DURUM DEĞERLENDİRMESİ


30.09.2011 Milliyet-Ankara Gazetesi

Tiftik keçisi, tavşanı, kedisi, armudu, üzümü, vişnesi, domatesi, yuva kavunu, domatesi, balı, turşusu, çiğdemi, taşı derken  sahneyi en sessiz, hiç beklenmeyen kaptı. Zenginlikleri sayarken hep atladık onu. Hasat zamanı, taban fiyatları açıklanırken adı geçer. O da yılda bir. Sonra, hektarlarca araziye yayılmasına karşın, diğerlerinin gölgesinde kalmaktan kurtulamaz. Adı buğday!



Durumun buğdayı

Polatlı durum buğdayının kalitesi, bu yıl da tescillendi. Fiyatı ve niteliğiyle bir kez daha sanayicilerin gözdesi oldu. Kalitesi gibi üreticisini de sevindirmiş, hakkını almış olsa bari. Ankara’nın bir markası ama Polatlı’daki borsaya kısılıp, kalmış ünüyle yetiniyor. Oysa buğday oluşunun yanında, ne kadar başkente yakışır nitelikleri var.



Marifetli hem de sessiz bir kere. Fiyatı da düşse talibi de azalsa kalitesini bozmuyor. Piyasasına örnek, önder oluyor. Bünyesine müdahale edilmek istenirse uygunu ayırıyor, kendini bütünüyle bozmuyor. Gelişmenin öncüsü ve destekçisi olması gereken başkentin sınırlarına, özgün bir değer kazandırıyor. Kazandırırken özünü kaybetmiyor, geleceğe olan inancı güçlendiriyor.



Polatlı’nın ‘durum buğdayı’ndan, bir ‘durum değerlendirmesi’ çıkarabilir Ankara; kalite için her niteliğe sahipken niye  durum buğdayı gibi marka olamadığını sorabilir kendine.



Nasreddin Hoca çekingenliği

Büyükşehir Belediyesi’yle Organize Sanayi Bölgeleri’nin yöneticileri, bir anlaşma tutanağı imzaladılar. Buna göre Büyükşehir Belediyesi, alt yapılarını geliştirebilmesi için 2 yıl boyunca, her ay 3 milyon (trilyon) lira aktaracak organize sanayi bölgelerine. Karşılığında, organize sanayi bölgeleri de 25 bin kişiye iş yaratmakla yükümlü olacak.

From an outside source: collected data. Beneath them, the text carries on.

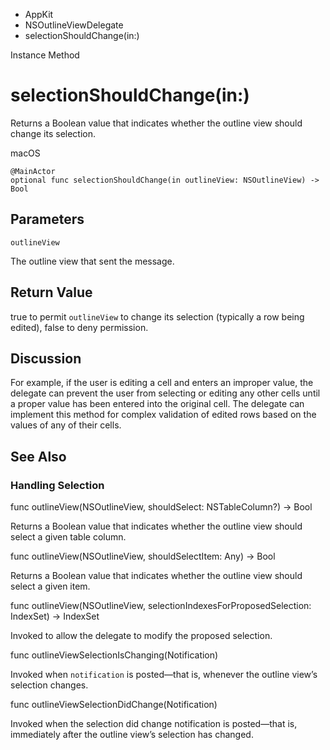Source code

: 

- AppKit
- NSOutlineViewDelegate
-  selectionShouldChange(in:) 

Instance Method

# selectionShouldChange(in:)

Returns a Boolean value that indicates whether the outline view should change its selection.

macOS

``` source
@MainActor
optional func selectionShouldChange(in outlineView: NSOutlineView) -> Bool
```

## Parameters 

`outlineView`  

The outline view that sent the message.

## Return Value

true to permit `outlineView` to change its selection (typically a row being edited), false to deny permission.

## Discussion

For example, if the user is editing a cell and enters an improper value, the delegate can prevent the user from selecting or editing any other cells until a proper value has been entered into the original cell. The delegate can implement this method for complex validation of edited rows based on the values of any of their cells.

## See Also

### Handling Selection

func outlineView(NSOutlineView, shouldSelect: NSTableColumn?) -> Bool

Returns a Boolean value that indicates whether the outline view should select a given table column.

func outlineView(NSOutlineView, shouldSelectItem: Any) -> Bool

Returns a Boolean value that indicates whether the outline view should select a given item.

func outlineView(NSOutlineView, selectionIndexesForProposedSelection: IndexSet) -> IndexSet

Invoked to allow the delegate to modify the proposed selection.

func outlineViewSelectionIsChanging(Notification)

Invoked when `notification` is posted—that is, whenever the outline view’s selection changes.

func outlineViewSelectionDidChange(Notification)

Invoked when the selection did change notification is posted—that is, immediately after the outline view’s selection has changed.

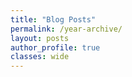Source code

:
 ```yaml
---
title: "Blog Posts"
permalink: /year-archive/
layout: posts
author_profile: true
classes: wide
---
```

Ne kadar güzel, Ankara’da, görmeyi arzuladığımız bir işbirliği. Üstelik Ankara için ‘ağabeylik’ beklediğimiz Meclis Başkanımız Cemil Çiçek’te başlarında, yine güzel bir uyarı konuşmasıyla. Ancak güzel anlaşmada, güzel konuşmaların ortak noktası tereddüt. Aksak Timur’a, şikayete diye kalkışıp, sonra yapayalnız ortada bırakılan Nasreddin Hoca çekingenliği konuşmalarda.

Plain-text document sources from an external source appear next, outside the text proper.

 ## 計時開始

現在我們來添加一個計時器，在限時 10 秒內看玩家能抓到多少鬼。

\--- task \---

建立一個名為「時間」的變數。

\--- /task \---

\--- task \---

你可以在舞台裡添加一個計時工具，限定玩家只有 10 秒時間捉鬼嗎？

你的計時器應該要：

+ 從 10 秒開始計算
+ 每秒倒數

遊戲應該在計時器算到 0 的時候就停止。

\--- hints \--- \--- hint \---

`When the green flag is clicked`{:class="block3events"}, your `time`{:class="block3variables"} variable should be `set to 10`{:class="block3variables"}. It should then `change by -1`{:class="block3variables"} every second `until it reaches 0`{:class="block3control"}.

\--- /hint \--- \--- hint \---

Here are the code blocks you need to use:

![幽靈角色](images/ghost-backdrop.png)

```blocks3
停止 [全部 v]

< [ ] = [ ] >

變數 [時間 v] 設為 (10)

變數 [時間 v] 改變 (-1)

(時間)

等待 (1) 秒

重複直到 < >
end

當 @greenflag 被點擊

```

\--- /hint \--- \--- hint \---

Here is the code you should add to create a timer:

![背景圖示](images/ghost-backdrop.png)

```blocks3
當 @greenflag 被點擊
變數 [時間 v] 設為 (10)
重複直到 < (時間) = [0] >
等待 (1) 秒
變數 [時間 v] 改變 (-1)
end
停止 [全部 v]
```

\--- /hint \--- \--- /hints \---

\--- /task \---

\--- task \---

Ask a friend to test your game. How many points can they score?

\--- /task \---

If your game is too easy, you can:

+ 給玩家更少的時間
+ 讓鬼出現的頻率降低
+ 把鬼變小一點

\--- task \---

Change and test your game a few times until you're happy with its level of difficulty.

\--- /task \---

- Bak, dediğini yapacaksın.

- Tamam ama sen de aksatmayacaksın.

- Eğer beceremezseniz daha da unutun beni, destek mestek beklemeyin benden.



Dayanışma olsun içimiz dolsun

İşte bu güvensizlik hali, Ankara’nın da ruhhalidir. Ortada bırakılmış Nasreddin Hoca tecrübesi olan çoktur. Bu yüzden dayanışması zayıftır başkentin. Dayanışması zayıfladıkça güveni azalır, güveni azaldıkça dayanışma zayıflar. Ankara’yı görmeden, iki çivi çakmadan, Ankara hayrına bir işin ucundan tutmadan, gelip, geçen siyasetçiler, yöneticiler, bu zayıflığı kullanır. İş hayatı, kendi yoluna bakar.

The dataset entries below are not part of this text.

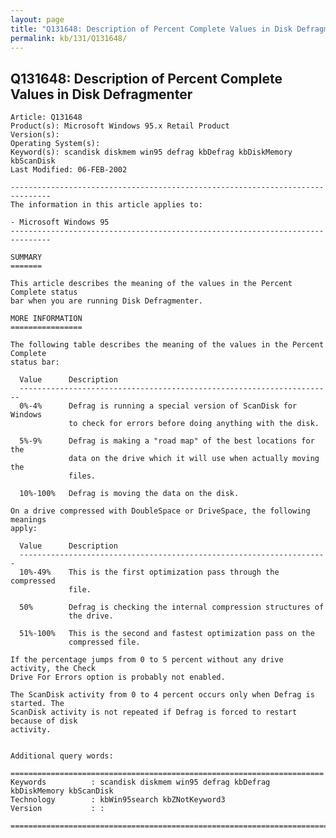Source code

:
 ```yaml
---
layout: page
title: "Q131648: Description of Percent Complete Values in Disk Defragmenter"
permalink: kb/131/Q131648/
---
```


## Q131648: Description of Percent Complete Values in Disk Defragmenter

	Article: Q131648
	Product(s): Microsoft Windows 95.x Retail Product
	Version(s): 
	Operating System(s): 
	Keyword(s): scandisk diskmem win95 defrag kbDefrag kbDiskMemory kbScanDisk
	Last Modified: 06-FEB-2002
	
	-------------------------------------------------------------------------------
	The information in this article applies to:
	
	- Microsoft Windows 95 
	-------------------------------------------------------------------------------
	
	SUMMARY
	=======
	
	This article describes the meaning of the values in the Percent Complete status
	bar when you are running Disk Defragmenter.
	
	MORE INFORMATION
	================
	
	The following table describes the meaning of the values in the Percent Complete
	status bar:
	
	  Value      Description
	  ----------------------------------------------------------------------
	  0%-4%      Defrag is running a special version of ScanDisk for Windows
	             to check for errors before doing anything with the disk.
	
	  5%-9%      Defrag is making a "road map" of the best locations for the
	             data on the drive which it will use when actually moving the
	             files.
	
	  10%-100%   Defrag is moving the data on the disk.
	
	On a drive compressed with DoubleSpace or DriveSpace, the following meanings
	apply:
	
	  Value      Description
	  ---------------------------------------------------------------------
	  10%-49%    This is the first optimization pass through the compressed
	             file.
	
	  50%        Defrag is checking the internal compression structures of
	             the drive.
	
	  51%-100%   This is the second and fastest optimization pass on the
	             compressed file.
	
	If the percentage jumps from 0 to 5 percent without any drive activity, the Check
	Drive For Errors option is probably not enabled.
	
	The ScanDisk activity from 0 to 4 percent occurs only when Defrag is started. The
	ScanDisk activity is not repeated if Defrag is forced to restart because of disk
	activity.
	
	
	Additional query words:
	
	======================================================================
	Keywords          : scandisk diskmem win95 defrag kbDefrag kbDiskMemory kbScanDisk 
	Technology        : kbWin95search kbZNotKeyword3
	Version           : :
	
	=============================================================================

Çok şükür, son 2 yıl içinde bu döngüyü kırma eğilimi artıyor. Daha iyi olmak, çağa yakışmak istiyor Ankara. Ufku gören yöneticiler de sağolsunlar, gereğini yapıyor. 

Polatlı’nın ‘durum’u, durumumuza örnek olsun. Yarattığı güzellikle buğday tanesi, rehberimiz olsun. Kendi toprağının özüyle yenilikleri uyarlayabilen buğday tanesi gibi içimiz dolu, tadımız lezzetli olsun.